▶ **About this task**: Go through the entries and count the lines with the string "Curso" in them. Give only that number.

- Opening Delimiter -

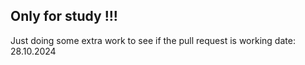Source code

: ## Only for study !!!

Just doing some extra work to see if the pull request is working
date: 28.10.2024
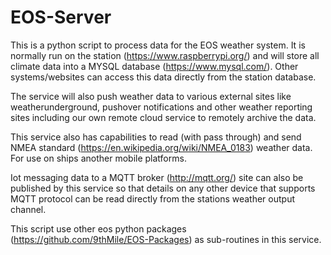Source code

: # EOS-Server
This is a python script to process data for the EOS weather system. It is normally run on the station (https://www.raspberrypi.org/) and will store all climate data into a MYSQL database (https://www.mysql.com/). Other systems/websites can access this data directly from the station database.

The service will also push weather data to various external sites like weatherunderground, pushover notifications and other weather reporting sites including our own remote cloud service to remotely archive the data.

This service also has capabilities to read (with pass through) and send NMEA standard (https://en.wikipedia.org/wiki/NMEA_0183) weather data. For use on ships another mobile platforms.

Iot messaging data to a MQTT broker (http://mqtt.org/) site can also be published by this service so that details on any other device that supports MQTT protocol can be read directly from the stations weather output channel.

This script use other eos python packages (https://github.com/9thMile/EOS-Packages) as sub-routines in this service.
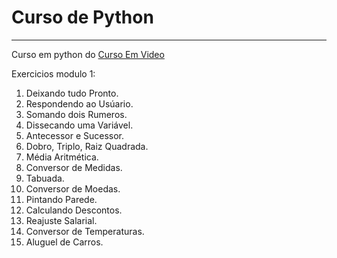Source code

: # Curso de Python
 ***
 Curso em python do [Curso Em Video](https://www.cursoemvideo.com)
 
 Exercicios modulo 1:
 
  1. Deixando tudo Pronto.
  2. Respondendo ao Usúario.
  3. Somando dois Rumeros.
  4. Dissecando uma Variável.
  5. Antecessor e Sucessor.
  6. Dobro, Triplo, Raiz Quadrada.
  7. Média Aritmética.
  8. Conversor de Medidas.
  9. Tabuada.
  10. Conversor de Moedas.
  11. Pintando Parede.
  12. Calculando Descontos.
  13. Reajuste Salarial.
  14. Conversor de Temperaturas.
  15. Aluguel de Carros.
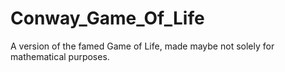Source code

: # Conway_Game_Of_Life
A version of the famed Game of Life, made maybe not solely for mathematical purposes.
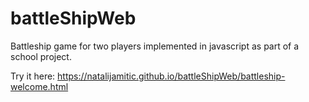 # battleShipWeb

Battleship game for two players implemented in javascript as part of a school project.



Try it here: 
https://natalijamitic.github.io/battleShipWeb/battleship-welcome.html
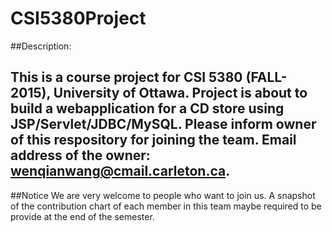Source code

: # CSI5380Project
##Description:

This is a course project for CSI 5380 (FALL-2015), University of Ottawa.
Project is about to build a webapplication for a CD store using JSP/Servlet/JDBC/MySQL.
Please inform owner of this respository for joining the team. 
Email address of the owner: wenqianwang@cmail.carleton.ca.
---
##Notice
We are very welcome to people who want to join us.
A snapshot of the contribution chart of each member in this team maybe required to be provide at the end of the semester.

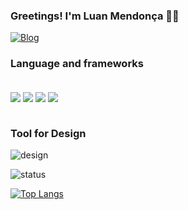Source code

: ### Greetings! I'm Luan Mendonça 👋🏼
[![Blog](https://img.shields.io/badge/LinkedIn-0077B5?style=for-the-badge&logo=linkedin&logoColor=white)](https://www.linkedin.com/in/luan-oliveira-59260a245/)

### Language and frameworks
<div style="display: inline_block;"><br/>
  <img align="center" src="https://img.shields.io/badge/JavaScript-F7DF1E?style=for-the-badge&logo=javascript&logoColor=black"/>
  <img align="center" src="https://img.shields.io/badge/Node.js-43853D?style=for-the-badge&logo=node.js&logoColor=white"/>
  <img align="center" src="https://img.shields.io/badge/React-20232A?style=for-the-badge&logo=react&logoColor=61DAFB"/>
  <img align="center" src="https://img.shields.io/badge/Sass-CC6699?style=for-the-badge&logo=sass&logoColor=white"/>
</div><br/>

### Tool for Design
![design](https://img.shields.io/badge/Figma-F24E1E?style=for-the-badge&logo=figma&logoColor=white)

![status](https://github-readme-stats.vercel.app/api?username=ySnowz&show_icons=true&theme=dracula)

[![Top Langs](https://github-readme-stats.vercel.app/api/top-langs/?username=ySnowz)](https://github.com/anuraghazra/github-readme-stats)
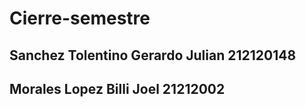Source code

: # Cierre-semestre

## Sanchez Tolentino Gerardo Julian 212120148
## Morales Lopez Billi Joel 21212002

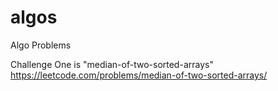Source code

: # algos
Algo Problems

Challenge One is "median-of-two-sorted-arrays" https://leetcode.com/problems/median-of-two-sorted-arrays/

- Closing Delimiter -

▶ **Exercise answer**: 2